In the Mechanize#post() method, the second parameter is 'query', and the mechanize docs say this about the query argument:
The query is specified by either a string, or
a list of key-value pairs represented by a hash, or
an array of arrays.
http://rubydoc.info/gems/mechanize/Mechanize#post-instance_method
If you want to use the secret code named x-www-form-urlencoded in the body of your Mechanize#post() request, then you can provide a Hash with name/value pairs, e.g.
my_hash = {
'data' => '{"key1":"value1","key2":"value2"}'
}
Then you call Mechanize#post() like this:
my_agent.post(
'http://target_site.com',
my_hash,
{'Content-Type' => 'application/x-www-form-urlencoded; charset=UTF-8'},
)
Then Mechanize will convert the 'query' Hash into a String using the secret code named x-www-form-urlencoded and insert the string into the body of the post request. On the server side, the application that receives the post request can retrieve the json string doing something like this:
json_str = post_variables['data']
You should be aware that there are other secret codes that can be used for the body of a post request. One of them is called json, which is a string formatted using javascript syntax, for example:
'{
"id": 1,
"name": "A green door",
"price": 12.50,
"tags": ["home", "green"]
}'
Note how there are no '=' signs or '&' symbols in the json format--as there are with the x-www-form-urlencoded format, so the json secret code is much different from the x-www-form-urlencoded secret code.

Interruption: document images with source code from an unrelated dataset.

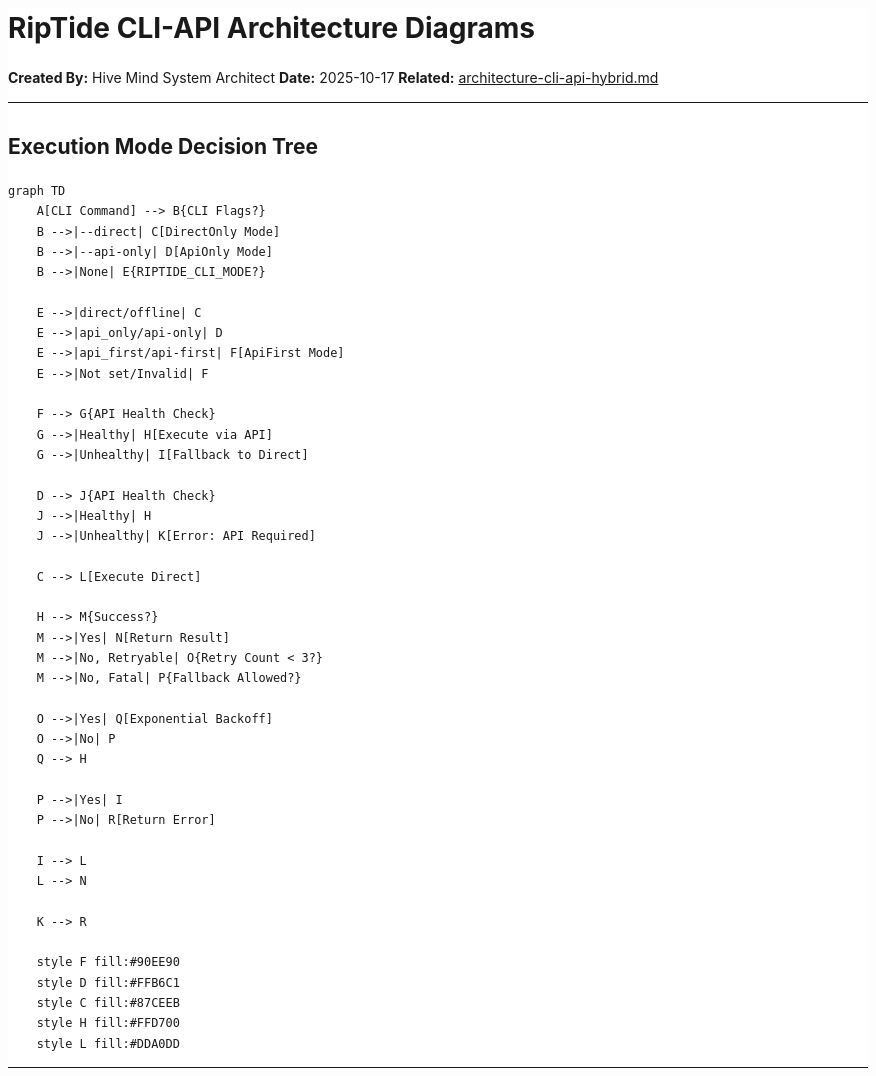 # RipTide CLI-API Architecture Diagrams

**Created By:** Hive Mind System Architect
**Date:** 2025-10-17
**Related:** [architecture-cli-api-hybrid.md](./architecture-cli-api-hybrid.md)

---

## Execution Mode Decision Tree

```mermaid
graph TD
    A[CLI Command] --> B{CLI Flags?}
    B -->|--direct| C[DirectOnly Mode]
    B -->|--api-only| D[ApiOnly Mode]
    B -->|None| E{RIPTIDE_CLI_MODE?}

    E -->|direct/offline| C
    E -->|api_only/api-only| D
    E -->|api_first/api-first| F[ApiFirst Mode]
    E -->|Not set/Invalid| F

    F --> G{API Health Check}
    G -->|Healthy| H[Execute via API]
    G -->|Unhealthy| I[Fallback to Direct]

    D --> J{API Health Check}
    J -->|Healthy| H
    J -->|Unhealthy| K[Error: API Required]

    C --> L[Execute Direct]

    H --> M{Success?}
    M -->|Yes| N[Return Result]
    M -->|No, Retryable| O{Retry Count < 3?}
    M -->|No, Fatal| P{Fallback Allowed?}

    O -->|Yes| Q[Exponential Backoff]
    O -->|No| P
    Q --> H

    P -->|Yes| I
    P -->|No| R[Return Error]

    I --> L
    L --> N

    K --> R

    style F fill:#90EE90
    style D fill:#FFB6C1
    style C fill:#87CEEB
    style H fill:#FFD700
    style L fill:#DDA0DD
```

---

If you want to use the json secret code in the body of your post request, you need to change two things when you call Mechanize#post(url, query, headers):
Provide a String for the 'query' argument.
Tell the server that the body of the post request uses the json secret code.
Like this:
json_str = '{"key1":"value1","key2":"value2"}'
my_agent.post(
'http://target_site.com',
json_str,
{'Content-Type' => 'application/json'},
)
When you pass a String argument for the query parameter, Mechanize doesn't do any processing of the String before inserting the String into the body of the post request. On the server side, the application that receives the post request can retrieve the json string by doing something like this:
json_str = request.body.read
#Then probably:
hash = JSON.parse(json_str)
The one hitch is that the server can ignore the Content-Type header and try to read the body of the post request using a secret code that it has already decided upon. If the body of your post request is not written in the secret code that the server expects, then you will get an error.
Note that the 'data' string you posted isn't valid json because it uses single quotes around the properties and values.